Mainframe Batch 101 — Concepts & Why it Matters

Published in

Modern Mainframe

10 min readFeb 11, 2020

Where do your monthly credit card statements come from? Quarterly stock statements? Pension statements? Retail nightly sales reports? Supply chain delivery reports? Where is most of this heavy lifting done?

z/OS Batch Processing.

Bank statements, retail inventory reports, and stock statements are often processed by z/OS batch

This may not be the most exciting stuff, but think about what would happen if it stopped working — this is truly business critical workload that we take for granted. Delays or errors in processing these statements and reports can be disastrous. Batch disruptions can impact real-time interactions as well — as seen in 2018 outages or 2012 delays.

Fun fact: The precursor to JES was HASP (Houston Automatic Spooling Facility) which was developed for NASA by IBM. This is why JES messages, even today, use the $HASP message prefix.

Mainframes, z/OS and JES (Job Entry Subsystem of z/OS), excel at processing terabytes of data to produce meaningful output due to the nature of their architecture. This is one of the reasons z/OS continues to be the platform of choice for batch workload. If you’d like to learn more about how JES works, check out Steve Warren’s GSE UK presentation (PDF).

Survey

I ran a survey on z/OS batch applications on SurveyMonkey using social media and various mainframe watering holes like the open mainframe project slack and the mainframe subreddit. I am thankful to the 22 mainframe users who responded to the survey within 2 days.

This blog entry and survey are part of a technical session I’m delivering at the SHARE Ft Worth event.

“Are you really doing this for SHARE or to gather marketing info?” — r/mainframe user

I don’t know if that’s reddit being reddit or if it’s indicative of the mainframe community’s surprise around a survey about z/OS batch applications!

Industries

No surprises here — banking and finance represent the majority of the respondents.

Roles

All roles associated with the lifecycle of batch applications are well represented in the survey.

Prevalence of Batch on z/OS

The survey’s median response shows that 30–50% of the workload on the mainframe is z/OS batch workload. So, what’s the rest of it?

OLTP — Online Transaction Processing workload.

This could be CICS, IMS or zOSConnect EE, but essentially this is the interactive stuff; people checking their bank balances, insurance claims, using their passports at airports or out shopping using their credit cards. Even these interactive applications rely on batch processing for continued operation. For example, nightly batch jobs are typically what cause your “pending transactions” on credit card or bank accounts to go from pending to confirmed.
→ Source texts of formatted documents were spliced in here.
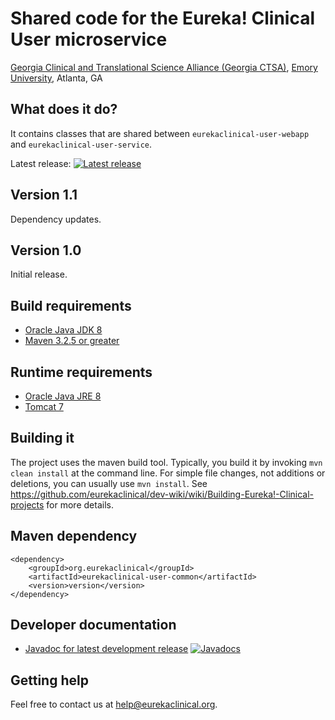 # Shared code for the Eureka! Clinical User microservice
[Georgia Clinical and Translational Science Alliance (Georgia CTSA)](http://www.georgiactsa.org), [Emory University](http://www.emory.edu), Atlanta, GA

## What does it do?
It contains classes that are shared between `eurekaclinical-user-webapp` and `eurekaclinical-user-service`.

Latest release: [![Latest release](https://maven-badges.herokuapp.com/maven-central/org.eurekaclinical/eurekaclinical-user-common/badge.svg)](https://maven-badges.herokuapp.com/maven-central/org.eurekaclinical/eurekaclinical-user-common)

## Version 1.1
Dependency updates.

## Version 1.0
Initial release.

## Build requirements
* [Oracle Java JDK 8](http://www.oracle.com/technetwork/java/javase/overview/index.html)
* [Maven 3.2.5 or greater](https://maven.apache.org)

## Runtime requirements
* [Oracle Java JRE 8](http://www.oracle.com/technetwork/java/javase/overview/index.html)
* [Tomcat 7](https://tomcat.apache.org)

## Building it
The project uses the maven build tool. Typically, you build it by invoking `mvn clean install` at the command line. For simple file changes, not additions or deletions, you can usually use `mvn install`. See https://github.com/eurekaclinical/dev-wiki/wiki/Building-Eureka!-Clinical-projects for more details.

## Maven dependency
```
<dependency>
    <groupId>org.eurekaclinical</groupId>
    <artifactId>eurekaclinical-user-common</artifactId>
    <version>version</version>
</dependency>
```

## Developer documentation
* [Javadoc for latest development release](http://javadoc.io/doc/org.eurekaclinical/eurekaclinical-user-common) [![Javadocs](http://javadoc.io/badge/org.eurekaclinical/eurekaclinical-user-common.svg)](http://javadoc.io/doc/org.eurekaclinical/eurekaclinical-user-common)

## Getting help
Feel free to contact us at help@eurekaclinical.org.

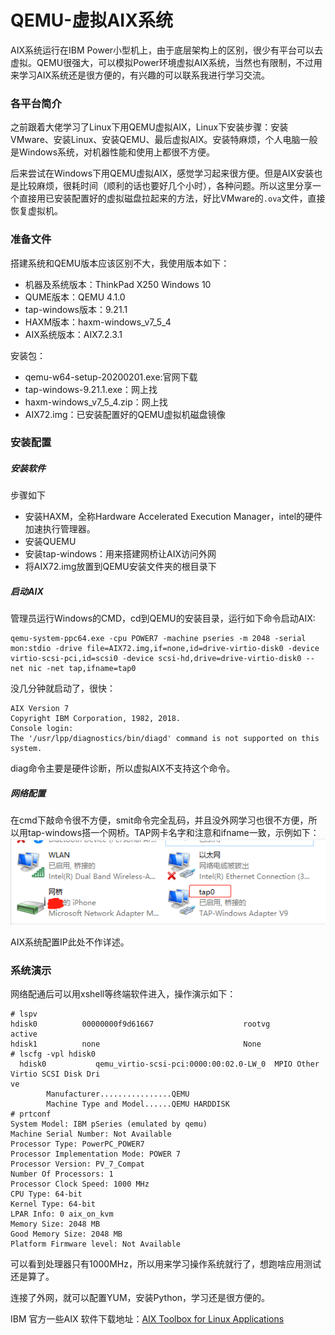 # QEMU-虚拟AIX系统
AIX系统运行在IBM Power小型机上，由于底层架构上的区别，很少有平台可以去虚拟。QEMU很强大，可以模拟Power环境虚拟AIX系统，当然也有限制，不过用来学习AIX系统还是很方便的，有兴趣的可以联系我进行学习交流。
### 各平台简介
之前跟着大佬学习了Linux下用QEMU虚拟AIX，Linux下安装步骤：安装VMware、安装Linux、安装QEMU、最后虚拟AIX。安装特麻烦，个人电脑一般是Windows系统，对机器性能和使用上都很不方便。

后来尝试在Windows下用QEMU虚拟AIX，感觉学习起来很方便。但是AIX安装也是比较麻烦，很耗时间（顺利的话也要好几个小时），各种问题。所以这里分享一个直接用已安装配置好的虚拟磁盘拉起来的方法，好比VMware的`.ova`文件，直接恢复虚拟机。

### 准备文件
搭建系统和QEMU版本应该区别不大，我使用版本如下：
- 机器及系统版本：ThinkPad X250 Windows 10
- QUME版本：QEMU 4.1.0
- tap-windows版本：9.21.1
- HAXM版本：haxm-windows_v7_5_4
- AIX系统版本：AIX7.2.3.1

安装包：
- qemu-w64-setup-20200201.exe:官网下载
- tap-windows-9.21.1.exe：网上找
- haxm-windows_v7_5_4.zip：网上找
- AIX72.img：已安装配置好的QEMU虚拟机磁盘镜像

### 安装配置
##### 安装软件
步骤如下
- 安装HAXM，全称Hardware Accelerated Execution Manager，intel的硬件加速执行管理器。
- 安装QUEMU
- 安装tap-windows：用来搭建网桥让AIX访问外网
- 将AIX72.img放置到QEMU安装文件夹的根目录下

##### 启动AIX
管理员运行Windows的CMD，cd到QEMU的安装目录，运行如下命令启动AIX:
```shell
qemu-system-ppc64.exe -cpu POWER7 -machine pseries -m 2048 -serial mon:stdio -drive file=AIX72.img,if=none,id=drive-virtio-disk0 -device virtio-scsi-pci,id=scsi0 -device scsi-hd,drive=drive-virtio-disk0 --net nic -net tap,ifname=tap0
```
没几分钟就启动了，很快：
```shell
AIX Version 7
Copyright IBM Corporation, 1982, 2018.
Console login:
The '/usr/lpp/diagnostics/bin/diagd' command is not supported on this system.
```
diag命令主要是硬件诊断，所以虚拟AIX不支持这个命令。

##### 网络配置
在cmd下敲命令很不方便，smit命令完全乱码，并且没外网学习也很不方便，所以用tap-windows搭一个网桥。TAP网卡名字和注意和ifname一致，示例如下：
![tap](tap.png)

AIX系统配置IP此处不作详述。

### 系统演示
网络配通后可以用xshell等终端软件进入，操作演示如下：
```
# lspv
hdisk0          00000000f9d61667                    rootvg          active      
hdisk1          none                                None          
# lscfg -vpl hdisk0
  hdisk0           qemu_virtio-scsi-pci:0000:00:02.0-LW_0  MPIO Other Virtio SCSI Disk Dri
ve
        Manufacturer................QEMU    
        Machine Type and Model......QEMU HARDDISK   
# prtconf   
System Model: IBM pSeries (emulated by qemu)
Machine Serial Number: Not Available
Processor Type: PowerPC_POWER7
Processor Implementation Mode: POWER 7
Processor Version: PV_7_Compat
Number Of Processors: 1
Processor Clock Speed: 1000 MHz
CPU Type: 64-bit
Kernel Type: 64-bit
LPAR Info: 0 aix_on_kvm
Memory Size: 2048 MB
Good Memory Size: 2048 MB
Platform Firmware level: Not Available
```
可以看到处理器只有1000MHz，所以用来学习操作系统就行了，想跑啥应用测试还是算了。

连接了外网，就可以配置YUM，安装Python，学习还是很方便的。

IBM 官方一些AIX 软件下载地址：[AIX Toolbox for Linux Applications](https://www.ibm.com/support/pages/node/883796?mhsrc=ibmsearch_a&mhq=AIX%20Toolbox%20for%20Linux%C2%AE%20Applications)
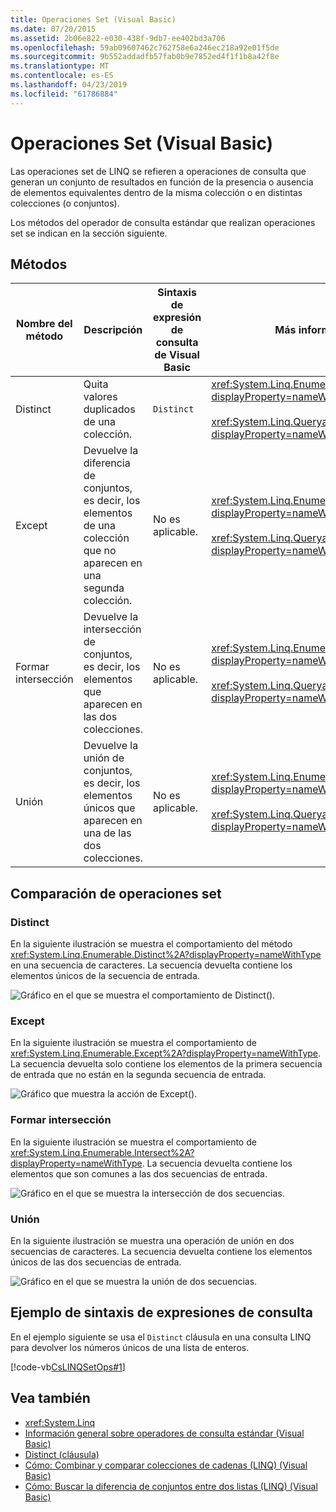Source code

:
 ```yaml
---
title: Operaciones Set (Visual Basic)
ms.date: 07/20/2015
ms.assetid: 2b06e822-e030-438f-9db7-ee402bd3a706
ms.openlocfilehash: 59ab09607462c762758e6a246ec218a92e01f5de
ms.sourcegitcommit: 9b552addadfb57fab0b9e7852ed4f1f1b8a42f8e
ms.translationtype: MT
ms.contentlocale: es-ES
ms.lasthandoff: 04/23/2019
ms.locfileid: "61786884"
---
```

# <a name="set-operations-visual-basic"></a>Operaciones Set (Visual Basic)
Las operaciones set de LINQ se refieren a operaciones de consulta que generan un conjunto de resultados en función de la presencia o ausencia de elementos equivalentes dentro de la misma colección o en distintas colecciones (o conjuntos).  
  
 Los métodos del operador de consulta estándar que realizan operaciones set se indican en la sección siguiente.  
  
## <a name="methods"></a>Métodos  
  
|Nombre del método|Descripción|Sintaxis de expresión de consulta de Visual Basic|Más información|  
|-----------------|-----------------|------------------------------------------|----------------------|  
|Distinct|Quita valores duplicados de una colección.|`Distinct`|<xref:System.Linq.Enumerable.Distinct%2A?displayProperty=nameWithType><br /><br /> <xref:System.Linq.Queryable.Distinct%2A?displayProperty=nameWithType>|  
|Except|Devuelve la diferencia de conjuntos, es decir, los elementos de una colección que no aparecen en una segunda colección.|No es aplicable.|<xref:System.Linq.Enumerable.Except%2A?displayProperty=nameWithType><br /><br /> <xref:System.Linq.Queryable.Except%2A?displayProperty=nameWithType>|  
|Formar intersección|Devuelve la intersección de conjuntos, es decir, los elementos que aparecen en las dos colecciones.|No es aplicable.|<xref:System.Linq.Enumerable.Intersect%2A?displayProperty=nameWithType><br /><br /> <xref:System.Linq.Queryable.Intersect%2A?displayProperty=nameWithType>|  
|Unión|Devuelve la unión de conjuntos, es decir, los elementos únicos que aparecen en una de las dos colecciones.|No es aplicable.|<xref:System.Linq.Enumerable.Union%2A?displayProperty=nameWithType><br /><br /> <xref:System.Linq.Queryable.Union%2A?displayProperty=nameWithType>|  
  
## <a name="comparison-of-set-operations"></a>Comparación de operaciones set  
  
### <a name="distinct"></a>Distinct  
 En la siguiente ilustración se muestra el comportamiento del método <xref:System.Linq.Enumerable.Distinct%2A?displayProperty=nameWithType> en una secuencia de caracteres. La secuencia devuelta contiene los elementos únicos de la secuencia de entrada.  
  
 ![Gráfico en el que se muestra el comportamiento de Distinct&#40;&#41;.](./media/set-operations/distinct-method-behavior.png)  
  
### <a name="except"></a>Except  
 En la siguiente ilustración se muestra el comportamiento de <xref:System.Linq.Enumerable.Except%2A?displayProperty=nameWithType>. La secuencia devuelta solo contiene los elementos de la primera secuencia de entrada que no están en la segunda secuencia de entrada.  
  
 ![Gráfico que muestra la acción de Except&#40;&#41;. ](./media/set-operations/except-behavior-graphic.png "Muestra el comportamiento de Except.")  
  
### <a name="intersect"></a>Formar intersección  
 En la siguiente ilustración se muestra el comportamiento de <xref:System.Linq.Enumerable.Intersect%2A?displayProperty=nameWithType>. La secuencia devuelta contiene los elementos que son comunes a las dos secuencias de entrada.  
  
 ![Gráfico en el que se muestra la intersección de dos secuencias.](./media/set-operations/intersection-two-sequences.png)    
### <a name="union"></a>Unión  
 En la siguiente ilustración se muestra una operación de unión en dos secuencias de caracteres. La secuencia devuelta contiene los elementos únicos de las dos secuencias de entrada.  
  
 ![Gráfico en el que se muestra la unión de dos secuencias.](./media/set-operations/union-operation-two-sequences.png)    
## <a name="query-expression-syntax-example"></a>Ejemplo de sintaxis de expresiones de consulta  
 En el ejemplo siguiente se usa el `Distinct` cláusula en una consulta LINQ para devolver los números únicos de una lista de enteros.  
  
 [!code-vb[CsLINQSetOps#1](~/samples/snippets/visualbasic/VS_Snippets_VBCSharp/CsLINQSetOps/VB/setops.vb#1)]  
  
## <a name="see-also"></a>Vea también

- <xref:System.Linq>
- [Información general sobre operadores de consulta estándar (Visual Basic)](../../../../visual-basic/programming-guide/concepts/linq/standard-query-operators-overview.md)
- [Distinct (cláusula)](../../../../visual-basic/language-reference/queries/distinct-clause.md)
- [Cómo: Combinar y comparar colecciones de cadenas (LINQ) (Visual Basic)](../../../../visual-basic/programming-guide/concepts/linq/how-to-combine-and-compare-string-collections-linq.md)
- [Cómo: Buscar la diferencia de conjuntos entre dos listas (LINQ) (Visual Basic)](../../../../visual-basic/programming-guide/concepts/linq/how-to-find-the-set-difference-between-two-lists-linq.md)
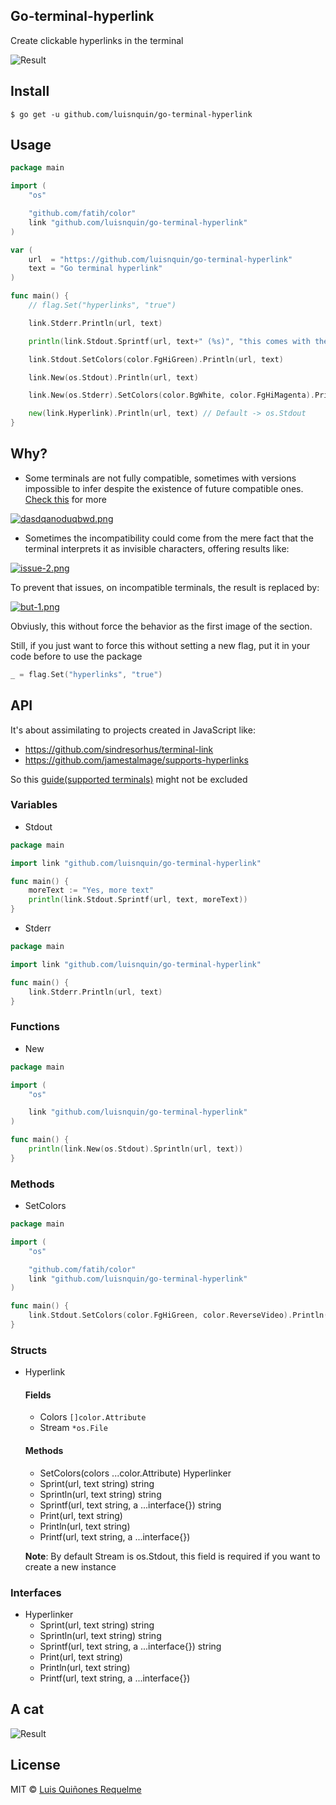 ## Go-terminal-hyperlink

Create clickable hyperlinks in the terminal

![Result](https://media.giphy.com/media/soyIDSLKcTgG6k7tcr/giphy.gif)

## Install

```console
$ go get -u github.com/luisnquin/go-terminal-hyperlink
```

## Usage

```go
package main

import (
	"os"

	"github.com/fatih/color"
	link "github.com/luisnquin/go-terminal-hyperlink"
)

var (
	url  = "https://github.com/luisnquin/go-terminal-hyperlink"
	text = "Go terminal hyperlink"
)

func main() {
	// flag.Set("hyperlinks", "true")

	link.Stderr.Println(url, text)

	println(link.Stdout.Sprintf(url, text+" (%s)", "this comes with the text"))

	link.Stdout.SetColors(color.FgHiGreen).Println(url, text)

	link.New(os.Stdout).Println(url, text)

	link.New(os.Stderr).SetColors(color.BgWhite, color.FgHiMagenta).Println(url, text)

	new(link.Hyperlink).Println(url, text) // Default -> os.Stdout
}

```

## Why?

- Some terminals are not fully compatible, sometimes with versions impossible to infer despite the existence of future compatible ones. [Check this](https://github.com/jamestalmage/supports-hyperlinks/pull/8) for more

[![dasdqanoduqbwd.png](https://i.postimg.cc/L8trKF2X/dasdqanoduqbwd.png)](https://postimg.cc/DSzCLDWk)



 - Sometimes the incompatibility could come from the mere fact that the terminal interprets it as invisible characters, offering results like:

[![issue-2.png](https://i.postimg.cc/BZC4rzcM/issue-2.png)](https://postimg.cc/3WWspnqv)

To prevent that issues, on incompatible terminals, the result is replaced by:

[![but-1.png](https://i.postimg.cc/j517s9tw/but-1.png)](https://postimg.cc/1nptBvgs)

Obviusly, this without force the behavior as the first image of the section.

Still, if you just want to force this without setting a new flag, put it in your code before
to use the package
```go
_ = flag.Set("hyperlinks", "true")
```

## API
It's about assimilating to projects created in JavaScript like:
 - https://github.com/sindresorhus/terminal-link
 - https://github.com/jamestalmage/supports-hyperlinks

So this [guide(supported terminals)](https://gist.github.com/egmontkob/eb114294efbcd5adb1944c9f3cb5feda) might not be excluded

### Variables

- Stdout

```go
package main

import link "github.com/luisnquin/go-terminal-hyperlink"

func main() {
    moreText := "Yes, more text"
    println(link.Stdout.Sprintf(url, text, moreText))
}
```

- Stderr

```go
package main

import link "github.com/luisnquin/go-terminal-hyperlink"

func main() {
    link.Stderr.Println(url, text)
}
```

### Functions

- New

```go
package main

import (
    "os"

    link "github.com/luisnquin/go-terminal-hyperlink"
)

func main() {
    println(link.New(os.Stdout).Sprintln(url, text))
}
```

### Methods
 - SetColors
```go
package main

import (
    "os"

    "github.com/fatih/color"
    link "github.com/luisnquin/go-terminal-hyperlink"
)

func main() {
    link.Stdout.SetColors(color.FgHiGreen, color.ReverseVideo).Println(url, text)
}
```


### Structs

- Hyperlink

  #### Fields

  - Colors `[]color.Attribute`
  - Stream `*os.File`

  #### Methods
  - SetColors(colors ...color.Attribute) Hyperlinker
  - Sprint(url, text string) string
  - Sprintln(url, text string) string
  - Sprintf(url, text string, a ...interface{}) string
  - Print(url, text string)
  - Println(url, text string)
  - Printf(url, text string, a ...interface{})

  **Note**: By default Stream is os.Stdout, this field is required if you want to create a new instance

### Interfaces

- Hyperlinker
  - Sprint(url, text string) string
  - Sprintln(url, text string) string
  - Sprintf(url, text string, a ...interface{}) string
  - Print(url, text string)
  - Println(url, text string)
  - Printf(url, text string, a ...interface{})

## A cat
![Result](https://media.giphy.com/media/vFKqnCdLPNOKc/giphy.gif)

## License
MIT © [Luis Quiñones Requelme](https://github.com/luisnquin)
If these batch jobs don’t function properly, they will ultimately cause the interactive portion of the app to stop functioning.

Generally, the interactive stuff usually gets all the love and attention, but we’ll be focusing on understanding batch workload.

What is a Batch Application?

linux cron (batch scheduler) sample

Batch workload is prevalent on many platforms. There’s JES for z/OS, and SLURM for Linux. Even cloud service providers have dedicated batch platforms like AWS batch, and Azure batch.

A batch job is a computer program or set of programs processed in batch mode. This means that a sequence of commands to be executed by the operating system is listed in a file (often called a batch file, command file, job script, or shell script) and submitted for execution as a single unit. — “About batch jobs” Indiana University

Batch Applications on z/OS

z/OS batch applications are a type of application software with business logic that runs on the z/OS Operating System at periodic intervals to produce meaningful output from data that was accumulated.

JCL

Multi-step batch job’s JCL to copy a load library and create USS directory

In linux, a batch job is likely written as a shell script. In z/OS, batch jobs are written in Job Control Language (JCL).

How do z/OS Batch Applications work?

Structure

z/OS batch apps (Purple in the “Batch Application Program Structure” diagram) are made up of multiple batch jobs (Yellow). The execution order of these jobs — parallel or serial — is managed by a third-party job scheduler tool like CA-7, CA ESP or BMC Control-M (Green). This logical grouping of jobs through a scheduler is the definition of the batch application.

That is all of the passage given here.